Indre-et-Loire: un naturopathe mis en examen pour homicide involontaire

(photo d'illustration) - Denis Charlet
(photo d'illustration) - Denis Charlet

Éric Gandon, un naturopathe d'Indre-et-Loire, a été mis en examen ce jeudi des chefs d'homicide involontaire, abus de faiblesse, mise en danger de la vie d'autrui et exercice illégal des professions de médecin et pharmacien, a indiqué le procureur de la République de Tours dans un communiqué.

Les faits sont survenus de juillet 2020 à janvier 2023. Éric Gandon, 58 ans, louait un château de la commune de Noyant-de-Touraine (Indre-et-Loire) dans lequel il organisait des stages de jeûne prolongé consistant à ne pas absorber d'aliments solides durant une à plusieurs semaines.

"Ces stages facturés plusieurs centaines, voire milliers d'euros, sans prise en charge des frais d'hébergement, mettaient en présence constante une vingtaine de participants, sur des durées de 1 à 6 semaines", a précisé le procureur Grégoire Dulin.

Cinq victimes identifiées par l'OCRVP

Or, à la suite du décès d'une femme de 44 ans en août 2021, une information judiciaire a été ouverte et les stages en cours suspendus par la préfecture.

L'enquête, confiée à l'Office central pour la répression des violences aux personnes (OCRVP), avait alors permis d'identifier "quatre autres victimes, dont deux décédées depuis, et de recueillir des dépôts de plainte concernant les stages organisés par Éric Gandon".

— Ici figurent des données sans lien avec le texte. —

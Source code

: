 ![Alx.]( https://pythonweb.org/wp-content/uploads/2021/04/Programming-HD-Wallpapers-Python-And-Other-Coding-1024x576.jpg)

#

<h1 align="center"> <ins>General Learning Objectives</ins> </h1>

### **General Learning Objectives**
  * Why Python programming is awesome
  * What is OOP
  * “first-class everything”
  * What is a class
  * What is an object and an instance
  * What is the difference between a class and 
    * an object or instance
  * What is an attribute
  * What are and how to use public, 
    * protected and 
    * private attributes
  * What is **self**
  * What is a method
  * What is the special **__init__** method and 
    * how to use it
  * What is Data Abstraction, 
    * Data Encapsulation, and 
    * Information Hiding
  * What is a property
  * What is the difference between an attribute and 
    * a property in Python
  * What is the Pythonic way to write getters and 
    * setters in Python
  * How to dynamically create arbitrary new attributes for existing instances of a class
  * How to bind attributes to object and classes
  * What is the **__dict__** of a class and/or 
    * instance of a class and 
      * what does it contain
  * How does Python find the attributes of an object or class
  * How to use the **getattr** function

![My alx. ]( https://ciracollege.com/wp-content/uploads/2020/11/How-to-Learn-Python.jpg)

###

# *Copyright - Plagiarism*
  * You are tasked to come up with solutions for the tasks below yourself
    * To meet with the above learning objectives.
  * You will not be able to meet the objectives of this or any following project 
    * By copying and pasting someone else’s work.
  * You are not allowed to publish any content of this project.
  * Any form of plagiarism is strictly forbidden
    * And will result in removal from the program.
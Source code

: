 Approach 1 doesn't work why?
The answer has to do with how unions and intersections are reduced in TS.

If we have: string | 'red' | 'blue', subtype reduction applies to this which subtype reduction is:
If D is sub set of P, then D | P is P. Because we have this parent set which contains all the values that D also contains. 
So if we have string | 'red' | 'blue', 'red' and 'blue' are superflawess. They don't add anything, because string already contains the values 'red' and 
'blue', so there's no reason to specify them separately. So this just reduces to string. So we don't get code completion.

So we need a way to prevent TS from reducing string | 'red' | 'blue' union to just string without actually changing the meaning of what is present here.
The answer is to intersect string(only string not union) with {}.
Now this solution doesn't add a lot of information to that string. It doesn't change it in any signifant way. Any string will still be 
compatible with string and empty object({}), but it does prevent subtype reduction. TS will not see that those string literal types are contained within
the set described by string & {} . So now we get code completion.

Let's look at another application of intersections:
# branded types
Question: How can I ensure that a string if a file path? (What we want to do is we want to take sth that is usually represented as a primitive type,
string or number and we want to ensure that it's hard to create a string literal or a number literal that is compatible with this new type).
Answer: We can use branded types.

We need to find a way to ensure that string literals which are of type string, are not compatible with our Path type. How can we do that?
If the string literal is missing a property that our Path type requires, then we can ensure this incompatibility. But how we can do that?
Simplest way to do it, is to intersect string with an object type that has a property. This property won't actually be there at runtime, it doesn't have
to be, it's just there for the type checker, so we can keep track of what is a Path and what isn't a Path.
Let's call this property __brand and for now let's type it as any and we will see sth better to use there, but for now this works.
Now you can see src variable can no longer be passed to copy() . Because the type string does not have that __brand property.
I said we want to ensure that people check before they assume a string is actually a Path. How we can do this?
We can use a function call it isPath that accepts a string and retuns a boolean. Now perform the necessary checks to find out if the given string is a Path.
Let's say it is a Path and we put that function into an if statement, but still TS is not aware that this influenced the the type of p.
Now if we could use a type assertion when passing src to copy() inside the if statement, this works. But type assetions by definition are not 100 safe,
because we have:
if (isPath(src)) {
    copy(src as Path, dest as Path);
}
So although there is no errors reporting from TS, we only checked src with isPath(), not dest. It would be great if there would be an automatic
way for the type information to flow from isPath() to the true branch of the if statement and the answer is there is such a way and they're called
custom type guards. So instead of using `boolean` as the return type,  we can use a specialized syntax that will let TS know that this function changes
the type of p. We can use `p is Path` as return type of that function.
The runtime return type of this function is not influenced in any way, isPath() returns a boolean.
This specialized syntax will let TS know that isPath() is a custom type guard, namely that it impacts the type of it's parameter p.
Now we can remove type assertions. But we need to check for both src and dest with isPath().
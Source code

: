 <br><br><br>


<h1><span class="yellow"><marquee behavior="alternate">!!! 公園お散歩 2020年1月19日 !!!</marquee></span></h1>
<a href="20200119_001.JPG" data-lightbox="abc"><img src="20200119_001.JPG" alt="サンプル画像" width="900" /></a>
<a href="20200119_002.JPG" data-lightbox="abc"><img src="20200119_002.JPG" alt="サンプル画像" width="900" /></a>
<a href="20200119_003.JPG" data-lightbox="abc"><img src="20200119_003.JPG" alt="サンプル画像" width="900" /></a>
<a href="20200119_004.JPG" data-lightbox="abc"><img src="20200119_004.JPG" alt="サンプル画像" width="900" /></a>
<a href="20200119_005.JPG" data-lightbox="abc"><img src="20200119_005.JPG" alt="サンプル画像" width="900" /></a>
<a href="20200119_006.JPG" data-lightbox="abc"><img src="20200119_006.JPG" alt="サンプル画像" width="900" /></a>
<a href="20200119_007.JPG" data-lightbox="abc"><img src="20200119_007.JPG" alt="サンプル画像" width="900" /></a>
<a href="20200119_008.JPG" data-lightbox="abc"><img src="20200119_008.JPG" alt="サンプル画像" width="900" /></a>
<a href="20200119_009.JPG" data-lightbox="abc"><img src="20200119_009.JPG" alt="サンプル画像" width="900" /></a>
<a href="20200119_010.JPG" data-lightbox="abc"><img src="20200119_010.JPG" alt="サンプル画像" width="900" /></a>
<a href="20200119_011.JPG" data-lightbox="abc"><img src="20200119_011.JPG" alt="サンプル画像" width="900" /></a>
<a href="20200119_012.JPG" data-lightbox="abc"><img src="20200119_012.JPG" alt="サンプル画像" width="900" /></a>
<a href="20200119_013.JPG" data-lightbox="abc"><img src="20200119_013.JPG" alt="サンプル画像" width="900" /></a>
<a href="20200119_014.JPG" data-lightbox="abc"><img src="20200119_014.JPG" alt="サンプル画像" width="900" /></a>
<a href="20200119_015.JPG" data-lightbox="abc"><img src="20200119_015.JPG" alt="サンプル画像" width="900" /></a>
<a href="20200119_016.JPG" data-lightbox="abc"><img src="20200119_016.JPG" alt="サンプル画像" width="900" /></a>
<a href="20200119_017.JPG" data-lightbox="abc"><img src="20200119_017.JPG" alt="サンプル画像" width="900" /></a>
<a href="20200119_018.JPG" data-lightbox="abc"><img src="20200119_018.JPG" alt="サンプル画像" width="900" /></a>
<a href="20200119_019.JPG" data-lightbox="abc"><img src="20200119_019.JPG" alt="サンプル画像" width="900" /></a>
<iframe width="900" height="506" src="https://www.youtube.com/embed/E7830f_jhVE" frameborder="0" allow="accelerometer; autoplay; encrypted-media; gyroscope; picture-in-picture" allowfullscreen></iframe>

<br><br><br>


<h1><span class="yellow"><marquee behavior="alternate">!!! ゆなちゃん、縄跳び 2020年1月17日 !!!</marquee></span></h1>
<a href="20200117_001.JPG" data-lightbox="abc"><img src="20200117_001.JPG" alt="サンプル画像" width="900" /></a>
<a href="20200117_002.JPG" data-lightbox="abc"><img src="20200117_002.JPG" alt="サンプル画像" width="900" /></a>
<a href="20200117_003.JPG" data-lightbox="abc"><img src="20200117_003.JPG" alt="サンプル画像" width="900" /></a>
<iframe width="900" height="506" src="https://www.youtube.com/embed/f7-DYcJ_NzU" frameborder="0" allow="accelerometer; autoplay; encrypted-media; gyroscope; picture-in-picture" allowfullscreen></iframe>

Les victimes présumées souffraient généralement de maladies graves et participaient aux stages d'Éric Gandon, dont les méthodes n'étaient reconnues par aucune institution publique ou autorité médicale.

Le naturopathe en détention provisoire

Son fils de 25 ans a lui aussi été mis en examen ce jeudi pour exercice illégal des professions de médecin et pharmacien.

Selon le procureur, il participait notamment à l'organisation de stages, aux relations avec les curistes et à la médiatisation des méthodes de son père via des vidéos sur YouTube.

Il a été placé sous contrôle judiciaire tandis que son père est depuis ce jeudi en détention provisoire.

Une somme de 32.000 euros a été saisie au domicile d'Éric Gandon.

Les deux hommes, qui contestent l'intégralité des faits, encourent des peines allant jusqu'à 3 ans de prison et 375.000 euros d'amende.

Les "gourous de santé" pointés du doigt

Début novembre, la Mission interministérielle de vigilance et de lutte contre les dérives sectaires (Miviludes) avait révélé "un accroissement inédit des agissements à caractère sectaire" avec une hausse "significative" des saisines: 4020 en 2021, c'est 33,6% de plus qu'en 2020.

Dans ce rapport, la Miviludes avait aussi parlé de ces phénomènes de cures, de gourous de santé et de stages bien-être dangereux, ainsi que leurs conséquences potentiellement dramatiques.